7. Par ailleurs, de l'avis de l'UGT et des CC.OO., le recours du gouvernement à la procédure inhabituelle du décret-loi pour adopter ces mesures témoignerait de sa volonté d'échapper tant au dialogue tripartite préalable requis par l'article 3 de la convention qu'au nécessaire débat démocratique. Le gouvernement estime qu'il a satisfait à cette dernière exigence en soumettant le décret-loi au Parlement, selon la procédure qui a conduit à l'adoption de la loi no 22/1992 du 30 juillet 1992. Il précise en outre qu'il n'a dû recourir à une procédure d'urgence qu'en raison du rejet par les organisations de travailleurs de sa proposition de juin 1991 d'ouvrir une vaste négociation tendant à réviser l'ensemble des modalités d'embauche, des ordonnances du travail, des systèmes de protection du chômage et de formation professionnelle, en vue de la conclusion d'un "pacte social de progrès" avec les partenaires sociaux. La commission ne peut qu'exprimer sa préoccupation quant aux difficultés que semble rencontrer l'établissement d'un dialogue tripartite au sujet des mesures de politique de l'emploi. Elle note à cet égard la récente institution du Conseil économique et social et saurait gré au gouvernement d'indiquer si cette institution a été saisie de questions relatives à la politique de l'emploi, ou s'il est envisagé qu'elle le soit.

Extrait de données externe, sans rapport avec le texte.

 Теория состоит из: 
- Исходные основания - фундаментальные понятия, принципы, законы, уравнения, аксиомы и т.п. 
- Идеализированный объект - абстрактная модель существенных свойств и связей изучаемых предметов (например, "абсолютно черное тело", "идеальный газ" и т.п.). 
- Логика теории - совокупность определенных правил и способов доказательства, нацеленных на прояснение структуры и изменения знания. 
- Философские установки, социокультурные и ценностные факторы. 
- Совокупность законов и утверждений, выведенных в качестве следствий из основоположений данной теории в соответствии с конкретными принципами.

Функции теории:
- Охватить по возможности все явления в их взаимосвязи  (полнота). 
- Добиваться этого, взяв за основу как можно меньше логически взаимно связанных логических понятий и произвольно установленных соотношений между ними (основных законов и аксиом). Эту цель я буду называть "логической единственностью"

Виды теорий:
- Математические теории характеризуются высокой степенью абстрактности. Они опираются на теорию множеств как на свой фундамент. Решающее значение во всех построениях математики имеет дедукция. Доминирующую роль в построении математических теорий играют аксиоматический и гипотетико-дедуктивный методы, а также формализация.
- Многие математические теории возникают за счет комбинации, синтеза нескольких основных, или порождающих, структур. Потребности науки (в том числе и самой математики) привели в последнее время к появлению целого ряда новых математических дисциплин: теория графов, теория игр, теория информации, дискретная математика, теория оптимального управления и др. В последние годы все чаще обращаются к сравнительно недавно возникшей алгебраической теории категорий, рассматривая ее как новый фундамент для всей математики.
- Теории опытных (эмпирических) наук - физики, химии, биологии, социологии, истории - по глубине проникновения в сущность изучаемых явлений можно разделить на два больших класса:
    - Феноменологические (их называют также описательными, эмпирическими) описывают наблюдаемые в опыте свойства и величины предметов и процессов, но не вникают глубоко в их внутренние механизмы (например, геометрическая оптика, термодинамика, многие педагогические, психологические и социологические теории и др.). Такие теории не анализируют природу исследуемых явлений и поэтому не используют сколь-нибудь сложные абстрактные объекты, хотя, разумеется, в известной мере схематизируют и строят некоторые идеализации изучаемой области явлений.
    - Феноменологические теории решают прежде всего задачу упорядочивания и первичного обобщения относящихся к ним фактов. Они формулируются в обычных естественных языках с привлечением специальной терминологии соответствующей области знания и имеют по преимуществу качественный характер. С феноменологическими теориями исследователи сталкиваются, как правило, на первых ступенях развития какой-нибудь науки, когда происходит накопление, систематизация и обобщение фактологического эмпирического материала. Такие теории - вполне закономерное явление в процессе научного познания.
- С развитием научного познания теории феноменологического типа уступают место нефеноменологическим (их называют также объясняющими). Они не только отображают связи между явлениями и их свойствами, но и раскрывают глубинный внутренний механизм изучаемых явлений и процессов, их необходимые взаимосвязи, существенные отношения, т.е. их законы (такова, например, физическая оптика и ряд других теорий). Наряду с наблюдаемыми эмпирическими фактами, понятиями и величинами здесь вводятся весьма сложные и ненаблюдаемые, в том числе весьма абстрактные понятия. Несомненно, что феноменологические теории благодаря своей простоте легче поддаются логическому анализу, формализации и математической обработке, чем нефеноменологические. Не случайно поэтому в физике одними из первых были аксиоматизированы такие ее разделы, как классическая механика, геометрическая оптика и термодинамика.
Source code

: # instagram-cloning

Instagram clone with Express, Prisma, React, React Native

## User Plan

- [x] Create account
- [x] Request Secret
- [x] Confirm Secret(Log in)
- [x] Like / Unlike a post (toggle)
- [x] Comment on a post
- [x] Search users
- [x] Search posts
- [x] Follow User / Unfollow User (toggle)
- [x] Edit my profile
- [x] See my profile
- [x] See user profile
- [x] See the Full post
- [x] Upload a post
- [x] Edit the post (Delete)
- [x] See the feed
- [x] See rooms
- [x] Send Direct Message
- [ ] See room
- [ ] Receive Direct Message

8. Enfin, la commission rappelle qu'aux termes de l'article 2 les mesures à adopter en vue d'atteindre ces objectifs doivent s'inscrire "dans le cadre d'une politique économique et sociale coordonnée". Afin de lui permettre d'apprécier l'effet donné à cette disposition fondamentale de la convention, la commission saurait gré au gouvernement d'inclure dans ses prochains rapports les informations requises à cet égard par le formulaire de rapport.